- **Supplied records**
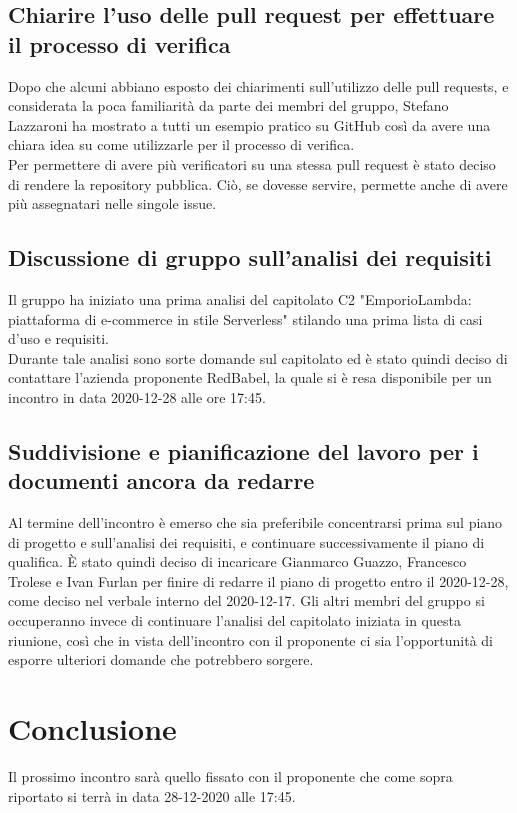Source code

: \subsection{Chiarire l'uso delle pull request per effettuare il processo di verifica}
Dopo che alcuni abbiano esposto dei chiarimenti sull'utilizzo delle pull requests, e considerata la poca familiarità da parte dei membri del gruppo, Stefano Lazzaroni ha mostrato a tutti un esempio pratico su GitHub così da avere una chiara idea su come utilizzarle per il processo di verifica.\\
Per permettere di avere più verificatori su una stessa pull request è stato deciso di rendere la repository pubblica. Ciò, se dovesse servire, permette anche di avere più assegnatari nelle singole issue.

\subsection{Discussione di gruppo sull'analisi dei requisiti}
Il gruppo ha iniziato una prima analisi del capitolato C2 "EmporioLambda: piattaforma di e-commerce in stile Serverless" stilando una prima lista di casi d'uso e requisiti.\\
Durante tale analisi sono sorte domande sul capitolato ed è stato quindi deciso di contattare l'azienda proponente RedBabel, la quale si è resa disponibile per un incontro in data 2020-12-28 alle ore 17:45.

\subsection{Suddivisione e pianificazione del lavoro per i documenti ancora da redarre} 
Al termine dell'incontro è emerso che sia preferibile concentrarsi prima sul piano di progetto e sull'analisi dei requisiti, e continuare successivamente il piano di qualifica.
È stato quindi deciso di incaricare Gianmarco Guazzo, Francesco Trolese e Ivan Furlan per finire di redarre il piano di progetto entro il 2020-12-28, come deciso nel verbale interno del 2020-12-17. Gli altri membri del gruppo si occuperanno invece di continuare l'analisi del capitolato iniziata in questa riunione, così che in vista dell'incontro con il proponente ci sia l'opportunità di esporre ulteriori domande che potrebbero sorgere.

\section{Conclusione}
Il prossimo incontro sarà quello fissato con il proponente che come sopra riportato si terrà in data 28-12-2020 alle 17:45.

- **Required action**
Leave the pictures out and print the whole listing precisely.

- **Response to this exercise**
Source code

: \subsection{Chiarire l'uso delle pull request per effettuare il processo di verifica}
Dopo che alcuni abbiano esposto dei chiarimenti sull'utilizzo delle pull requests, e considerata la poca familiarità da parte dei membri del gruppo, Stefano Lazzaroni ha mostrato a tutti un esempio pratico su GitHub così da avere una chiara idea su come utilizzarle per il processo di verifica.\\
Per permettere di avere più verificatori su una stessa pull request è stato deciso di rendere la repository pubblica. Ciò, se dovesse servire, permette anche di avere più assegnatari nelle singole issue.

\subsection{Discussione di gruppo sull'analisi dei requisiti}
Il gruppo ha iniziato una prima analisi del capitolato C2 "EmporioLambda: piattaforma di e-commerce in stile Serverless" stilando una prima lista di casi d'uso e requisiti.\\
Durante tale analisi sono sorte domande sul capitolato ed è stato quindi deciso di contattare l'azienda proponente RedBabel, la quale si è resa disponibile per un incontro in data 2020-12-28 alle ore 17:45.

\subsection{Suddivisione e pianificazione del lavoro per i documenti ancora da redarre} 
Al termine dell'incontro è emerso che sia preferibile concentrarsi prima sul piano di progetto e sull'analisi dei requisiti, e continuare successivamente il piano di qualifica.
È stato quindi deciso di incaricare Gianmarco Guazzo, Francesco Trolese e Ivan Furlan per finire di redarre il piano di progetto entro il 2020-12-28, come deciso nel verbale interno del 2020-12-17. Gli altri membri del gruppo si occuperanno invece di continuare l'analisi del capitolato iniziata in questa riunione, così che in vista dell'incontro con il proponente ci sia l'opportunità di esporre ulteriori domande che potrebbero sorgere.

\section{Conclusione}
Il prossimo incontro sarà quello fissato con il proponente che come sopra riportato si terrà in data 28-12-2020 alle 17:45.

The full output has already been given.